20 KiB
Final Project Option 2: Operation Dark Eclipse
Project Requirements & Grading Criteria
📋 Project Overview
You are an embedded reverse engineer working for an allied intelligence agency. A hostile underground facility is operating centrifuge cascades controlled by RP2350-based firmware. Your mission is to reverse engineer the centrifuge control binary (FINAL-02.uf2), modify it to sabotage the centrifuges (double the motor speed), mask the sabotage from operators (keep green LED on, LCD showing normal readings), and produce a weaponized firmware image — all without the operators detecting any anomaly.
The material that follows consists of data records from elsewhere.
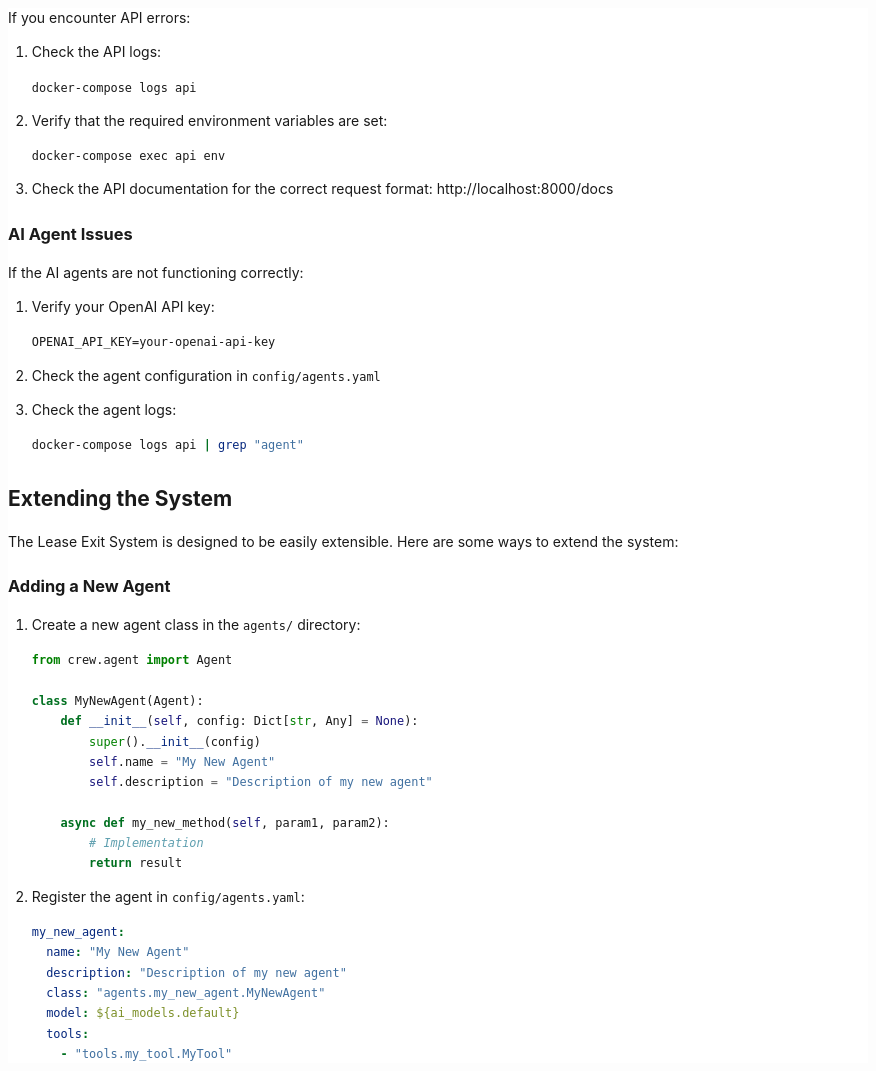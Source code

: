 If you encounter API errors:

1. Check the API logs:
   ```bash
   docker-compose logs api
   ```

2. Verify that the required environment variables are set:
   ```bash
   docker-compose exec api env
   ```

3. Check the API documentation for the correct request format:
   http://localhost:8000/docs

### AI Agent Issues

If the AI agents are not functioning correctly:

1. Verify your OpenAI API key:
   ```
   OPENAI_API_KEY=your-openai-api-key
   ```

2. Check the agent configuration in `config/agents.yaml`

3. Check the agent logs:
   ```bash
   docker-compose logs api | grep "agent"
   ```

## Extending the System

The Lease Exit System is designed to be easily extensible. Here are some ways to extend the system:

### Adding a New Agent

1. Create a new agent class in the `agents/` directory:
   ```python
   from crew.agent import Agent

   class MyNewAgent(Agent):
       def __init__(self, config: Dict[str, Any] = None):
           super().__init__(config)
           self.name = "My New Agent"
           self.description = "Description of my new agent"
           
       async def my_new_method(self, param1, param2):
           # Implementation
           return result
   ```

2. Register the agent in `config/agents.yaml`:
   ```yaml
   my_new_agent:
     name: "My New Agent"
     description: "Description of my new agent"
     class: "agents.my_new_agent.MyNewAgent"
     model: ${ai_models.default}
     tools:
       - "tools.my_tool.MyTool"
   ```
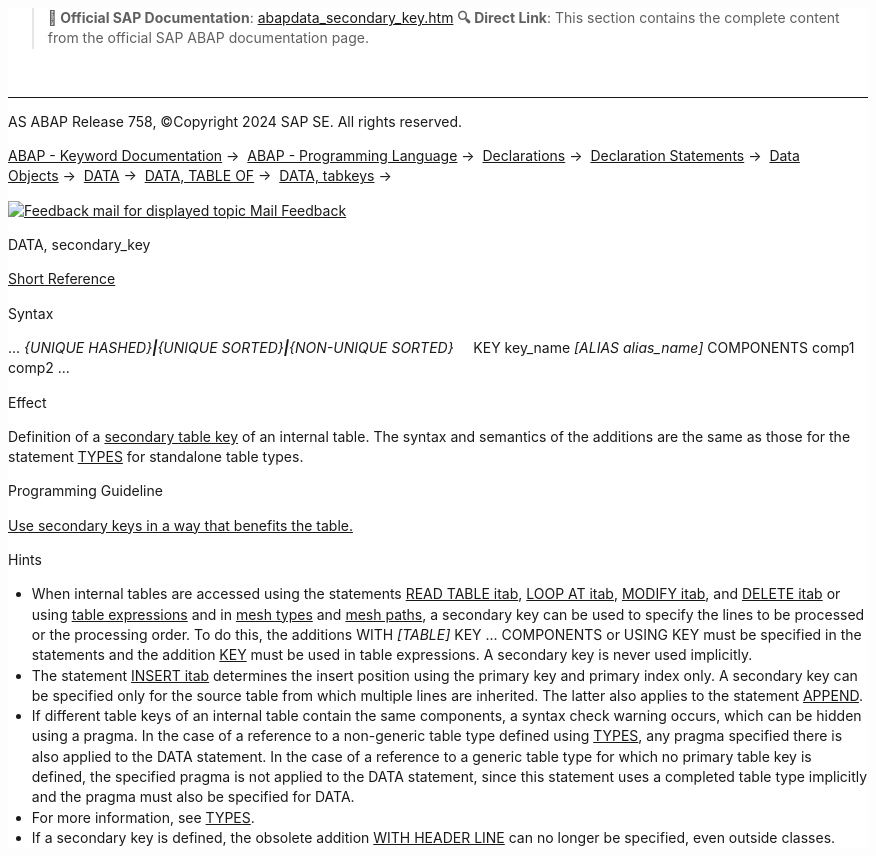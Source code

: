 
> **📖 Official SAP Documentation**: [abapdata_secondary_key.htm](https://help.sap.com/doc/abapdocu_758_index_htm/7.58/en-US/abapdata_secondary_key.htm)
> **🔍 Direct Link**: This section contains the complete content from the official SAP ABAP documentation page.


  

* * *

AS ABAP Release 758, ©Copyright 2024 SAP SE. All rights reserved.

[ABAP - Keyword Documentation](javascript:call_link\('abenabap.htm'\)) →  [ABAP - Programming Language](javascript:call_link\('abenabap_reference.htm'\)) →  [Declarations](javascript:call_link\('abendeclarations.htm'\)) →  [Declaration Statements](javascript:call_link\('abenabap_declarations.htm'\)) →  [Data Objects](javascript:call_link\('abenobjects_statements.htm'\)) →  [DATA](javascript:call_link\('abapdata.htm'\)) →  [DATA, TABLE OF](javascript:call_link\('abapdata_itab.htm'\)) →  [DATA, tabkeys](javascript:call_link\('abapdata_keydef.htm'\)) → 

 [![](Mail.gif?object=Mail.gif "Feedback mail for displayed topic") Mail Feedback](mailto:f1_help@sap.com?subject=Feedback%20on%20ABAP%20Documentation&body=Document:%20DATA%2C%20secondary_key%2C%20ABAPDATA_SECONDARY_KEY%2C%20758%0D%0A%0D%0AError:%0D%0A%0D%0A%0D%0A%0D%0ASuggestion%20for%20improvement:)

DATA, secondary\_key

[Short Reference](javascript:call_link\('abapdata_shortref.htm'\))

Syntax

... *{*UNIQUE HASHED*}**|**{*UNIQUE SORTED*}**|**{*NON-UNIQUE SORTED*}*
    KEY key\_name *\[*ALIAS alias\_name*\]* COMPONENTS comp1 comp2 ...

Effect

Definition of a [secondary table key](javascript:call_link\('abensecondary_table_key_glosry.htm'\) "Glossary Entry") of an internal table. The syntax and semantics of the additions are the same as those for the statement [TYPES](javascript:call_link\('abaptypes_secondary_key.htm'\)) for standalone table types.

Programming Guideline

[Use secondary keys in a way that benefits the table.](javascript:call_link\('abensecondary_key_guidl.htm'\) "Guideline")

Hints

-   When internal tables are accessed using the statements [READ TABLE itab](javascript:call_link\('abapread_table.htm'\)), [LOOP AT itab](javascript:call_link\('abaploop_at_itab.htm'\)), [MODIFY itab](javascript:call_link\('abapmodify_itab.htm'\)), and [DELETE itab](javascript:call_link\('abapdelete_itab.htm'\)) or using [table expressions](javascript:call_link\('abentable_expressions.htm'\)) and in [mesh types](javascript:call_link\('abaptypes_mesh.htm'\)) and [mesh paths](javascript:call_link\('abenmesh_pathes.htm'\)), a secondary key can be used to specify the lines to be processed or the processing order. To do this, the additions WITH *\[*TABLE*\]* KEY ... COMPONENTS or USING KEY must be specified in the statements and the addition [KEY](javascript:call_link\('abentable_exp_itab_line.htm'\)) must be used in table expressions. A secondary key is never used implicitly.
-   The statement [INSERT itab](javascript:call_link\('abapinsert_itab.htm'\)) determines the insert position using the primary key and primary index only. A secondary key can be specified only for the source table from which multiple lines are inherited. The latter also applies to the statement [APPEND](javascript:call_link\('abapappend.htm'\)).
-   If different table keys of an internal table contain the same components, a syntax check warning occurs, which can be hidden using a pragma. In the case of a reference to a non-generic table type defined using [TYPES](javascript:call_link\('abaptypes_secondary_key.htm'\)), any pragma specified there is also applied to the DATA statement. In the case of a reference to a generic table type for which no primary table key is defined, the specified pragma is not applied to the DATA statement, since this statement uses a completed table type implicitly and the pragma must also be specified for DATA.
-   For more information, see [TYPES](javascript:call_link\('abaptypes_secondary_key.htm'\)).
-   If a secondary key is defined, the obsolete addition [WITH HEADER LINE](javascript:call_link\('abapdata_header_line.htm'\)) can no longer be specified, even outside classes.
This project covers concepts from Weeks 1–11: registers, stack, ARM assembly, memory layout, live debugging, boot process, variables, memory sections, Ghidra, binary patching, integer/float data types, IEEE 754, GPIO inputs, compiler optimizations, constants, I²C, LCD displays, operators, floating-point hacking, conditionals, PWM, servo control, branch modification, NOP-ing, structures, functions, and log desynchronization.
🎯 Learning Objectives
Upon completion of this project, you will demonstrate the ability to:
- Configure Ghidra for ARM Cortex-M33 binary analysis
- Identify inlined functions in optimized Thumb-2 code (the compiler inlines
update_display(),update_leds(), andset_motor_speed()directly intomain()) - Recognize RP2350 GPIO coprocessor instructions (
mcrr) asgpio_putequivalents - Locate and modify immediate values controlling sweep range, LED thresholds, and display constants
- Separate "actual" speed from "displayed" speed in a compiled binary to achieve log desynchronization
- Export a patched binary and convert it to UF2 format
- Analyze the ethical dimensions of offensive cyber operations
- Compare your attack methodology to STUXNET and articulate defensive countermeasures
📦 Deliverables Checklist
You must submit all of the following. Missing deliverables will result in zero points for the corresponding task.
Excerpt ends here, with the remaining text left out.